* _Work task_
In the material below, some lines carry "Predicate". Copy each such line.

* _Information_
· · ·
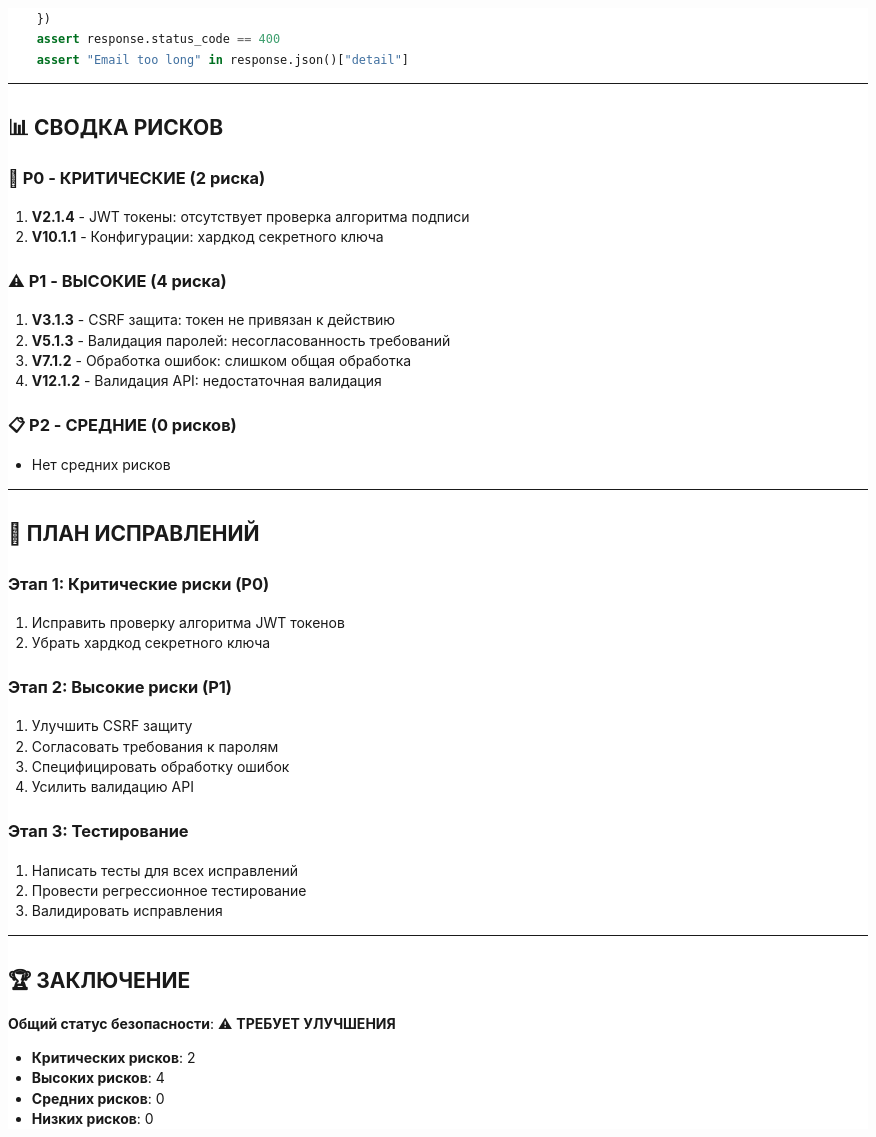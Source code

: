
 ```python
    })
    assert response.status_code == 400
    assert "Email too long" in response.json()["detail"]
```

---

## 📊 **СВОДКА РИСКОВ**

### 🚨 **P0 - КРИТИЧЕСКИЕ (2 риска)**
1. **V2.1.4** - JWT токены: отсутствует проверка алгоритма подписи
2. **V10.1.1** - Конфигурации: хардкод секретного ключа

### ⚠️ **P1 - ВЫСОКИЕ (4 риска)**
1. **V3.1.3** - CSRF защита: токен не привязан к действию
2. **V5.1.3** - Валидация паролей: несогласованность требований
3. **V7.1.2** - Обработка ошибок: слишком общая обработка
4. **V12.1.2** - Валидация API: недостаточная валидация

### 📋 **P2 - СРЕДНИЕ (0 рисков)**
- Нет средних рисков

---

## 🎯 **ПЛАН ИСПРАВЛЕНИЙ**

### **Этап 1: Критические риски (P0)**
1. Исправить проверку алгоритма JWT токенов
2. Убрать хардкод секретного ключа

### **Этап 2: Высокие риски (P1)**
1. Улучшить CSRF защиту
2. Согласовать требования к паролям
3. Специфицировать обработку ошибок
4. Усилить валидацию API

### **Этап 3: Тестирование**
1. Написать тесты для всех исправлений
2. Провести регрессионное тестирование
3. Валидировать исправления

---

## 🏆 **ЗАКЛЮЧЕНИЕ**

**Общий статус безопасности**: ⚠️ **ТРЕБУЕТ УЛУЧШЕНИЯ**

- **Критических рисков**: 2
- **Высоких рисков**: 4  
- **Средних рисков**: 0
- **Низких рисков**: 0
· · ·
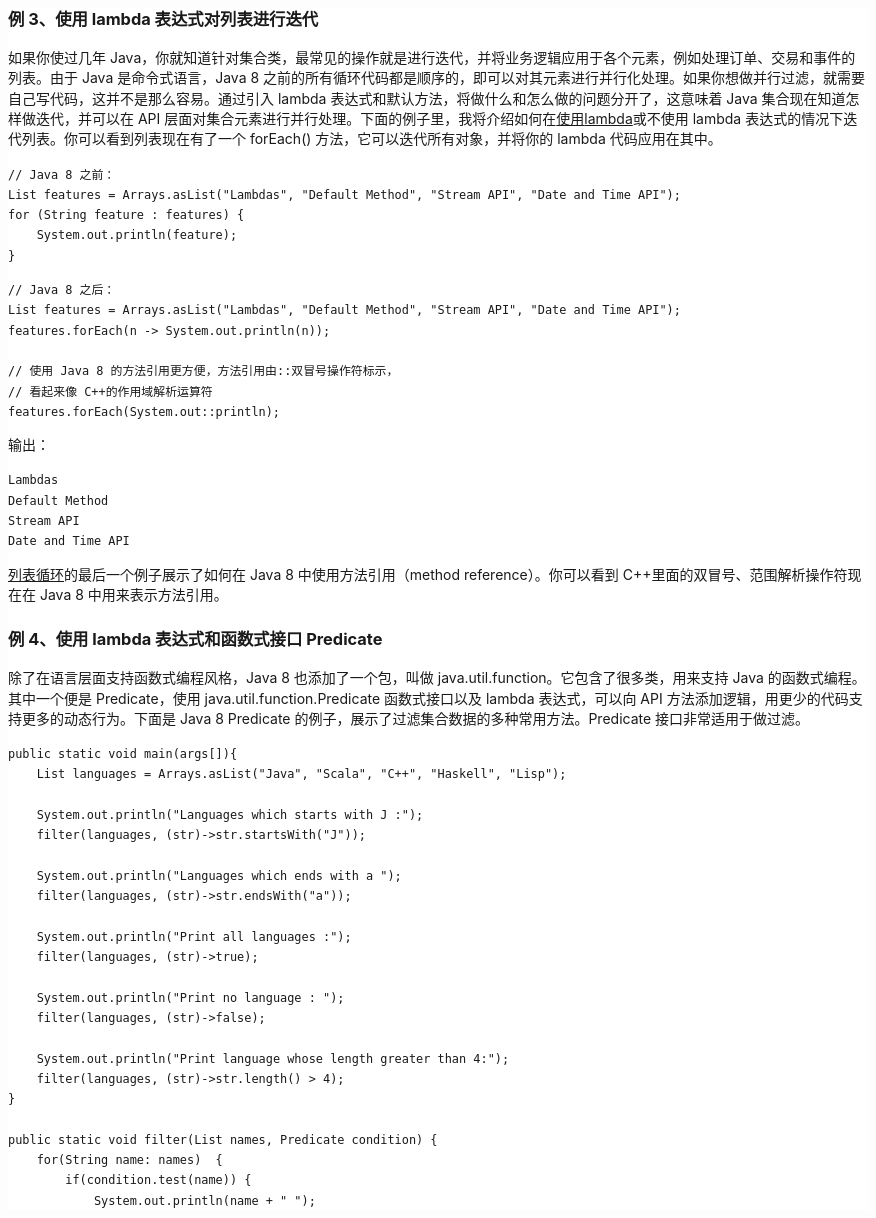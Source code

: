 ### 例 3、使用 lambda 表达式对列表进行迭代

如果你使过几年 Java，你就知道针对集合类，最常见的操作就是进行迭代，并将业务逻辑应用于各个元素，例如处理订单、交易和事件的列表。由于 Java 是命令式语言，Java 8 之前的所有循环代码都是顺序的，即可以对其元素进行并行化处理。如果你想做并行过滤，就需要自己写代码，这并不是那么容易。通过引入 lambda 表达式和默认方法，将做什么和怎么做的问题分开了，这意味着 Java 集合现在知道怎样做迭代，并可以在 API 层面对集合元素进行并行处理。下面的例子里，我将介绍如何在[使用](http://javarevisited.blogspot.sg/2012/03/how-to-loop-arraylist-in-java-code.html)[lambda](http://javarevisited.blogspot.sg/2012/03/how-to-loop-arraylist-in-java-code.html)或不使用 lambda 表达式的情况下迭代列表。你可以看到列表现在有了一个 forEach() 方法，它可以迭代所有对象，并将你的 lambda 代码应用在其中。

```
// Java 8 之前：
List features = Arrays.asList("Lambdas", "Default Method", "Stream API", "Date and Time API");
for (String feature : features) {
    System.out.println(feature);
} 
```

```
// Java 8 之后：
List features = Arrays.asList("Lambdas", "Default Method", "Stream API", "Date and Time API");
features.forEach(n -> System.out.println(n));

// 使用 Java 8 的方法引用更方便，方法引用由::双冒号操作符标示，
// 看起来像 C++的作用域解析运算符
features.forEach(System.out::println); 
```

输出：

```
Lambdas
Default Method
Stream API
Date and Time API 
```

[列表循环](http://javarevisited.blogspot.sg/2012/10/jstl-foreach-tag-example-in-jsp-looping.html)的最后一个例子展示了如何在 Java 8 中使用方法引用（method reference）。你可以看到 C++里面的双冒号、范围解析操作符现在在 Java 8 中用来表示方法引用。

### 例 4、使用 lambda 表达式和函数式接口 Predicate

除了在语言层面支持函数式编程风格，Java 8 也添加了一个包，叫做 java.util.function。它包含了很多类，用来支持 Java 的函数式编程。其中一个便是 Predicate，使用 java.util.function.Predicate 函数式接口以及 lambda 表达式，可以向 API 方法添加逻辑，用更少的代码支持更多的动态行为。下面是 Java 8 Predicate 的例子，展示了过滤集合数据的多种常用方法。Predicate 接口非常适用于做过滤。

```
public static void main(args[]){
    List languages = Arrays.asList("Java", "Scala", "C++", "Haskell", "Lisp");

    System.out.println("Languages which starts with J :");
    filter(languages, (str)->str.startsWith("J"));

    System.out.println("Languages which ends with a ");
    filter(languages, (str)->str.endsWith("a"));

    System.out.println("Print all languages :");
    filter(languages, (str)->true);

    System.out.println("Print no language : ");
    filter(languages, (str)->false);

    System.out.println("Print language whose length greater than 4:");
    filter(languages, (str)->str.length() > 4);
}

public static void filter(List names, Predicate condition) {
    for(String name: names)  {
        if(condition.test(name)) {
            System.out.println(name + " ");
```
· · ·
* _Response area_
### 例 4、使用 lambda 表达式和函数式接口 Predicate
除了在语言层面支持函数式编程风格，Java 8 也添加了一个包，叫做 java.util.function。它包含了很多类，用来支持 Java 的函数式编程。其中一个便是 Predicate，使用 java.util.function.Predicate 函数式接口以及 lambda 表达式，可以向 API 方法添加逻辑，用更少的代码支持更多的动态行为。下面是 Java 8 Predicate 的例子，展示了过滤集合数据的多种常用方法。Predicate 接口非常适用于做过滤。
public static void filter(List names, Predicate condition) {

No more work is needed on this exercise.